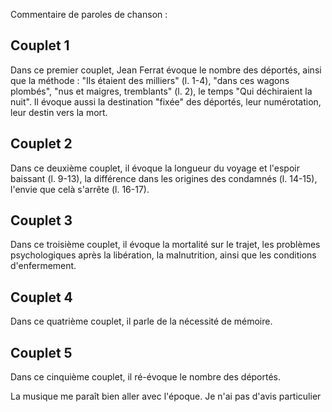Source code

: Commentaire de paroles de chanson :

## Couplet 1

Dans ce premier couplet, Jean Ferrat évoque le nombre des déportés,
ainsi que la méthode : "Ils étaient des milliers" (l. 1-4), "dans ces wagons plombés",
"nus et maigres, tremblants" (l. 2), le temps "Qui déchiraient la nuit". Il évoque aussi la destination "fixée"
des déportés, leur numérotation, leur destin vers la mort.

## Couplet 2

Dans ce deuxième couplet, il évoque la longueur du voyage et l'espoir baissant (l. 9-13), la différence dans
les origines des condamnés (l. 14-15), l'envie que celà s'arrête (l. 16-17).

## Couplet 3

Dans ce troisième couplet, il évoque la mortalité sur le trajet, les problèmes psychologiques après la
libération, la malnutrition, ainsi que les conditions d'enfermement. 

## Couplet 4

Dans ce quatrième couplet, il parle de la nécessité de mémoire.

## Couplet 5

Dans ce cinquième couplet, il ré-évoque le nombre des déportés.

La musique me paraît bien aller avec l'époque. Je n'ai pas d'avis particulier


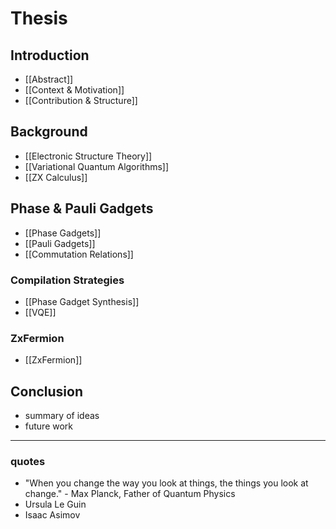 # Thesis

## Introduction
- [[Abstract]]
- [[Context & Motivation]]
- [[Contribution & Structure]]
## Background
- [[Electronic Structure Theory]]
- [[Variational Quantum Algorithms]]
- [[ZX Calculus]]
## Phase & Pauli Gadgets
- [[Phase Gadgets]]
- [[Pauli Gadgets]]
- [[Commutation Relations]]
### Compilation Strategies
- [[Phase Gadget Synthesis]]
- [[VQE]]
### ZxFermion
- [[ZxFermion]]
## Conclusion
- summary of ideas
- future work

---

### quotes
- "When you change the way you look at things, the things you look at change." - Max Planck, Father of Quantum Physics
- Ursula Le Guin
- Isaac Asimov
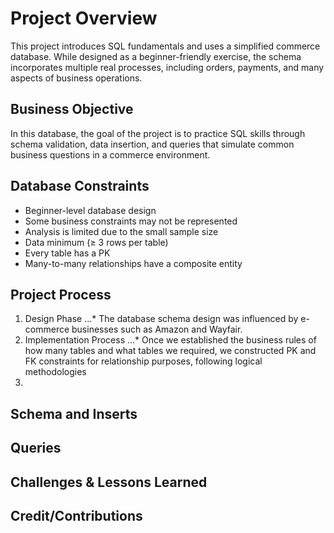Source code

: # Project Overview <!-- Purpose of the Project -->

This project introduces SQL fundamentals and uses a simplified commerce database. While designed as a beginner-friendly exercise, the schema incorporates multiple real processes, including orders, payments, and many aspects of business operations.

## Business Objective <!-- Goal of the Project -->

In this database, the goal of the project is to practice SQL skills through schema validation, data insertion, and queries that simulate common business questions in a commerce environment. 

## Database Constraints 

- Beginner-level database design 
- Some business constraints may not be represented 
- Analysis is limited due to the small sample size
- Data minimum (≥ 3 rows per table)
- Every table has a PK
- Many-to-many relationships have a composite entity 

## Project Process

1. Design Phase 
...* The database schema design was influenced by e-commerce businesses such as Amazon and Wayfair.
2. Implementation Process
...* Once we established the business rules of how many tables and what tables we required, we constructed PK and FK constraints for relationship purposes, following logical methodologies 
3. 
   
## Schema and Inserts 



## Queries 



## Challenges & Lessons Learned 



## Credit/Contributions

—————

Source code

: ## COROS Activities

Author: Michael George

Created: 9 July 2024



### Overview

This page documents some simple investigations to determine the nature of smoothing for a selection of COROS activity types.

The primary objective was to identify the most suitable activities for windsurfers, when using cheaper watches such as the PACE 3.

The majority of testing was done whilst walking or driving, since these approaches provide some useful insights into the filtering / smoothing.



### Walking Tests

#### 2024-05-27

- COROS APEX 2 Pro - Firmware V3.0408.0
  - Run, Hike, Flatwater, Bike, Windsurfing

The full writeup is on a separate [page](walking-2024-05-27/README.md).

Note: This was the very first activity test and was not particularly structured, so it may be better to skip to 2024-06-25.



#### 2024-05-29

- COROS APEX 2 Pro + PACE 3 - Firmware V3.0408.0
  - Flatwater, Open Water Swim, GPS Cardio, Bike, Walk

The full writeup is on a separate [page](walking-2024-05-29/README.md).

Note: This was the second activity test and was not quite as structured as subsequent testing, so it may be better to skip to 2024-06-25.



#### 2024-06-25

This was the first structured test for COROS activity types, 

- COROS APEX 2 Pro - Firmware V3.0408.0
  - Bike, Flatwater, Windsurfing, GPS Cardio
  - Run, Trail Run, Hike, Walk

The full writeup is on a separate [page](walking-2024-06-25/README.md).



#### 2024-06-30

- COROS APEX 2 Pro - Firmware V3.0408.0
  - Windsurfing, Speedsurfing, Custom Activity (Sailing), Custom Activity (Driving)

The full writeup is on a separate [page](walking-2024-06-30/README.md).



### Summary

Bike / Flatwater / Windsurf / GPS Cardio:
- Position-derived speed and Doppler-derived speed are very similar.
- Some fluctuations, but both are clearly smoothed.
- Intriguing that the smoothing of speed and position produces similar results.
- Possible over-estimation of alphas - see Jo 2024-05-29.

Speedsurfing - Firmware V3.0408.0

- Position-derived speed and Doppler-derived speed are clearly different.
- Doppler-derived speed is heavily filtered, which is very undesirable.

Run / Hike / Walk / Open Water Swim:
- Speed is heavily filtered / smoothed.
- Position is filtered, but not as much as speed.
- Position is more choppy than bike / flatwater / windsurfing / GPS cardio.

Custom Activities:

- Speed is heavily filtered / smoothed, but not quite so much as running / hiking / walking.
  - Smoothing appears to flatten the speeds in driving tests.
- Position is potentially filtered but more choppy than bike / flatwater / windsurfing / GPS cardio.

—————

## Problem statement
Could you restate word for word the lines above from the one containing "### Overview" through the one containing "Run / Hike /", both included, and nothing else?

## Output for this task
### Overview

This page documents some simple investigations to determine the nature of smoothing for a selection of COROS activity types.

The primary objective was to identify the most suitable activities for windsurfers, when using cheaper watches such as the PACE 3.

The majority of testing was done whilst walking or driving, since these approaches provide some useful insights into the filtering / smoothing.



### Walking Tests

#### 2024-05-27

- COROS APEX 2 Pro - Firmware V3.0408.0
  - Run, Hike, Flatwater, Bike, Windsurfing

The full writeup is on a separate [page](walking-2024-05-27/README.md).

Note: This was the very first activity test and was not particularly structured, so it may be better to skip to 2024-06-25.



#### 2024-05-29

- COROS APEX 2 Pro + PACE 3 - Firmware V3.0408.0
  - Flatwater, Open Water Swim, GPS Cardio, Bike, Walk

The full writeup is on a separate [page](walking-2024-05-29/README.md).

Note: This was the second activity test and was not quite as structured as subsequent testing, so it may be better to skip to 2024-06-25.



#### 2024-06-25

This was the first structured test for COROS activity types, 

- COROS APEX 2 Pro - Firmware V3.0408.0
  - Bike, Flatwater, Windsurfing, GPS Cardio
  - Run, Trail Run, Hike, Walk

The full writeup is on a separate [page](walking-2024-06-25/README.md).



#### 2024-06-30

- COROS APEX 2 Pro - Firmware V3.0408.0
  - Windsurfing, Speedsurfing, Custom Activity (Sailing), Custom Activity (Driving)

The full writeup is on a separate [page](walking-2024-06-30/README.md).



### Summary

Bike / Flatwater / Windsurf / GPS Cardio:
- Position-derived speed and Doppler-derived speed are very similar.
- Some fluctuations, but both are clearly smoothed.
- Intriguing that the smoothing of speed and position produces similar results.
- Possible over-estimation of alphas - see Jo 2024-05-29.

Speedsurfing - Firmware V3.0408.0

- Position-derived speed and Doppler-derived speed are clearly different.
- Doppler-derived speed is heavily filtered, which is very undesirable.

Run / Hike / Walk / Open Water Swim:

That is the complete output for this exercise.